Alternatives to the DACA program are already being proposed. The Nation reports three congressional possibilities: Senators Lindsey Graham and Dick Durbin’s BRIDGE Act, which would extend DACA protections for three more years by law but offer no inroads to permanent residency status; Representative Carlos Curbelo and nine other House Republicans’ “Recognizing America’s Children Act,” which would offer “a five-year DACA-like protection”; and Durbin’s 17-year-old DREAM Act, which would make those who immigrated to the U.S. before age 18 green-card eligible. Whether or not Congress will successfully pass any of these alternatives, of course, is unknown.

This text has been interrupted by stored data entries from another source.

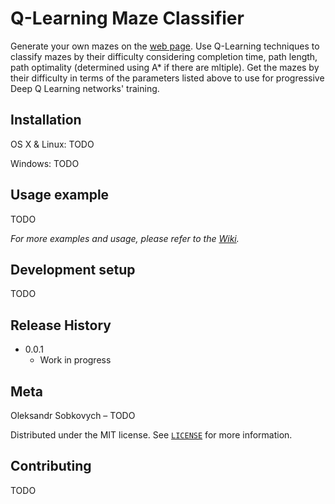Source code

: # Q-Learning Maze Classifier

Generate your own mazes on the [web page](web_page_link). Use Q-Learning techniques to classify mazes by their difficulty considering completion time, path length, path optimality (determined using A* if there are mltiple). Get the mazes by their difficulty in terms of the parameters listed above to use for progressive Deep Q Learning networks' training.

## Installation

OS X & Linux:
TODO

Windows:
TODO

## Usage example

TODO

_For more examples and usage, please refer to the [Wiki][wiki]._

## Development setup

TODO

## Release History

* 0.0.1
    * Work in progress

## Meta

Oleksandr Sobkovych – TODO

Distributed under the MIT license. See [``LICENSE``][license_link] for more information.

## Contributing

TODO

<!-- Markdown link & img dfn's -->
[license_link]: https://github.com/Alex-quickcoder/Homeworks-CS1_term2-/blob/master/LICENSE
[web_page_link]: https://github.com/Alex-quickcoder/Homeworks-CS1_term2-/edit/master/README.md
[wiki]: https://github.com/Alex-quickcoder/Homeworks-CS1_term2-/wiki
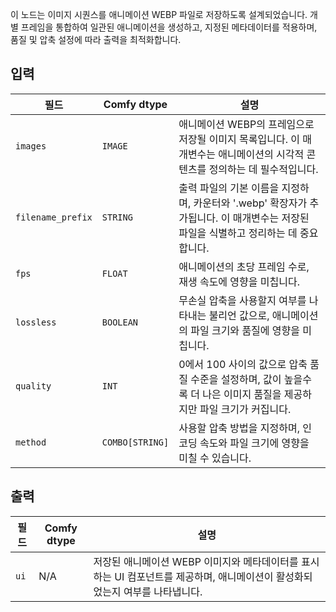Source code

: 
이 노드는 이미지 시퀀스를 애니메이션 WEBP 파일로 저장하도록 설계되었습니다. 개별 프레임을 통합하여 일관된 애니메이션을 생성하고, 지정된 메타데이터를 적용하며, 품질 및 압축 설정에 따라 출력을 최적화합니다.

## 입력

| 필드             | Comfy dtype | 설명                                                                         |
|-------------------|-------------|-------------------------------------------------------------------------------------|
| `images`          | `IMAGE`     | 애니메이션 WEBP의 프레임으로 저장될 이미지 목록입니다. 이 매개변수는 애니메이션의 시각적 콘텐츠를 정의하는 데 필수적입니다. |
| `filename_prefix` | `STRING`    | 출력 파일의 기본 이름을 지정하며, 카운터와 '.webp' 확장자가 추가됩니다. 이 매개변수는 저장된 파일을 식별하고 정리하는 데 중요합니다. |
| `fps`             | `FLOAT`     | 애니메이션의 초당 프레임 수로, 재생 속도에 영향을 미칩니다. |
| `lossless`        | `BOOLEAN`   | 무손실 압축을 사용할지 여부를 나타내는 불리언 값으로, 애니메이션의 파일 크기와 품질에 영향을 미칩니다. |
| `quality`         | `INT`       | 0에서 100 사이의 값으로 압축 품질 수준을 설정하며, 값이 높을수록 더 나은 이미지 품질을 제공하지만 파일 크기가 커집니다. |
| `method`          | `COMBO[STRING]` | 사용할 압축 방법을 지정하며, 인코딩 속도와 파일 크기에 영향을 미칠 수 있습니다. |

## 출력

| 필드 | Comfy dtype | 설명                                                                       |
|-------|-------------|-----------------------------------------------------------------------------------|
| `ui`  | N/A         | 저장된 애니메이션 WEBP 이미지와 메타데이터를 표시하는 UI 컴포넌트를 제공하며, 애니메이션이 활성화되었는지 여부를 나타냅니다. |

Outside Congress, Trump’s aides have floated one more alternative to DACA: the RAISE Act, which, according to McClatchy, would offer DACA status as a bargaining chip exchanged for a border wall. Essentially, the proposal is to offer a continuation of DACA protections if Congress passes legislation funding Trump’s elusive wall along the U.S.-Mexico border.

This jumble of proposals and possibilities makes one thing clear: changes are on their way, though they have yet to be concretely determined. On this note, Hunter encourages students to remain open-minded and vigilant.

“Listen to your opponents,” she advised, “Listen to their arguments. Listen to their rationale. Listen to their arguments and use the tools that you know can be a greater reflection of the truth.”